FlyPaw: Optimized Route Planning for Scientific UAVMissions

Many Internet of Things (IoT) applications require compute resources that cannot be provided by the devices themselves. On the other hand, processing of the data generated by IoT devices and sensors often has to be performed in real- or near real-time, i.e., with stringent latency requirements in constrained environments (e.g., intermittent network connectivity and limited power envelopes). Examples of such scenarios are autonomous vehicles in the form of cars and drones where the processing and analysis of observational data (e.g., video feeds) need to be performed expeditiously to allow for safe operation of the vehicles and to deliver the results in a timely fashion to the stakeholders of the mission. To support the compute and timeliness requirements of such applications, it is essential to include suitable edge resources to process these workflows, and to develop an end-to-end system that can route the vehicles dynamically and process and deliver mission-critical data and analyzed results.
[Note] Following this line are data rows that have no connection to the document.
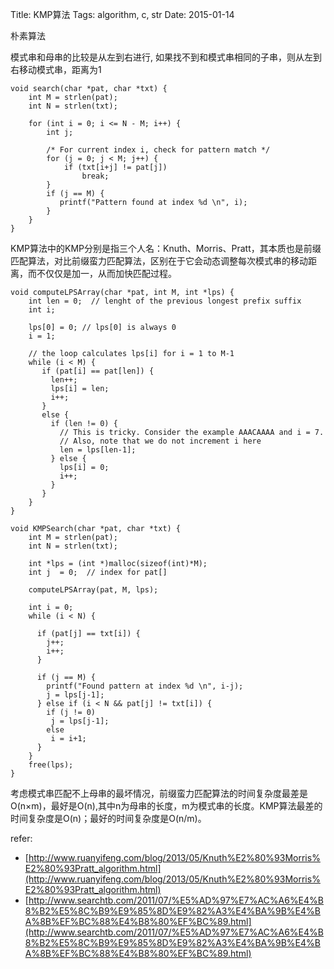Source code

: Title: KMP算法
Tags: algorithm, c, str
Date: 2015-01-14

朴素算法

模式串和母串的比较是从左到右进行, 如果找不到和模式串相同的子串，则从左到右移动模式串，距离为1

    void search(char *pat, char *txt) {
        int M = strlen(pat);
        int N = strlen(txt);
     
        for (int i = 0; i <= N - M; i++) {
            int j;
     
            /* For current index i, check for pattern match */
            for (j = 0; j < M; j++) {
                if (txt[i+j] != pat[j])
                    break;
            }
            if (j == M) {
               printf("Pattern found at index %d \n", i);
            }
        }
    }

KMP算法中的KMP分别是指三个人名：Knuth、Morris、Pratt，其本质也是前缀匹配算法，对比前缀蛮力匹配算法，区别在于它会动态调整每次模式串的移动距离，而不仅仅是加一，从而加快匹配过程。


    void computeLPSArray(char *pat, int M, int *lps) {
        int len = 0;  // lenght of the previous longest prefix suffix
        int i;
     
        lps[0] = 0; // lps[0] is always 0
        i = 1;
     
        // the loop calculates lps[i] for i = 1 to M-1
        while (i < M) {
           if (pat[i] == pat[len]) {
             len++;
             lps[i] = len;
             i++;
           }
           else {
             if (len != 0) {
               // This is tricky. Consider the example AAACAAAA and i = 7.
               // Also, note that we do not increment i here
               len = lps[len-1];
             } else {
               lps[i] = 0;
               i++;
             }
           }
        }
    }

    void KMPSearch(char *pat, char *txt) {
        int M = strlen(pat);
        int N = strlen(txt);

        int *lps = (int *)malloc(sizeof(int)*M);
        int j  = 0;  // index for pat[]
     
        computeLPSArray(pat, M, lps);
     
        int i = 0;
        while (i < N) {

          if (pat[j] == txt[i]) {
            j++;
            i++;
          }
     
          if (j == M) {
            printf("Found pattern at index %d \n", i-j);
            j = lps[j-1];
          } else if (i < N && pat[j] != txt[i]) {
            if (j != 0)
             j = lps[j-1];
            else
             i = i+1;
          }
        }
        free(lps); 
    }

考虑模式串匹配不上母串的最坏情况，前缀蛮力匹配算法的时间复杂度最差是O(n×m)，最好是O(n),其中n为母串的长度，m为模式串的长度。KMP算法最差的时间复杂度是O(n)；最好的时间复杂度是O(n/m)。

refer:

- [http://www.ruanyifeng.com/blog/2013/05/Knuth%E2%80%93Morris%E2%80%93Pratt_algorithm.html](http://www.ruanyifeng.com/blog/2013/05/Knuth%E2%80%93Morris%E2%80%93Pratt_algorithm.html)
- [http://www.searchtb.com/2011/07/%E5%AD%97%E7%AC%A6%E4%B8%B2%E5%8C%B9%E9%85%8D%E9%82%A3%E4%BA%9B%E4%BA%8B%EF%BC%88%E4%B8%80%EF%BC%89.html](http://www.searchtb.com/2011/07/%E5%AD%97%E7%AC%A6%E4%B8%B2%E5%8C%B9%E9%85%8D%E9%82%A3%E4%BA%9B%E4%BA%8B%EF%BC%88%E4%B8%80%EF%BC%89.html)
In this paper, we develop and evaluate a dynamic scheduling approach that considers complex tradeoffs between real-time constraints, network availability, and latency sensitivity of the mission. We devise an optimized route planning and data transmission schedule for drone flights. The scheduling algorithm is encapsulated in a novel end-to-end architecture (FlyPaw) and an associated adaptive drone mission control system, which enables deployment and management of an integrated cyberphysical system (CPS) – from real drone testbed to base stations to edge-to-cloud resources. The planning algorithm takes into account measured network communication characteristics, estimated uncertainties of future data link connectivity, and data timeliness requirements of the mission to prioritize candidate decision tree solutions based on a risk metric derived from Sharpe's ratio. Our results show that for given task sets, Net Time to Retrieve, our metric describing the time required to perform end-to-end collection and downstream processing of data, can be significantly reduced compared to other naive approaches. The theoretical improvement provided by our algorithm over other naive approaches is dependent on several factors — task locations, network connectivity, processing times and available resources, and is bounded by the duration of the drone flight.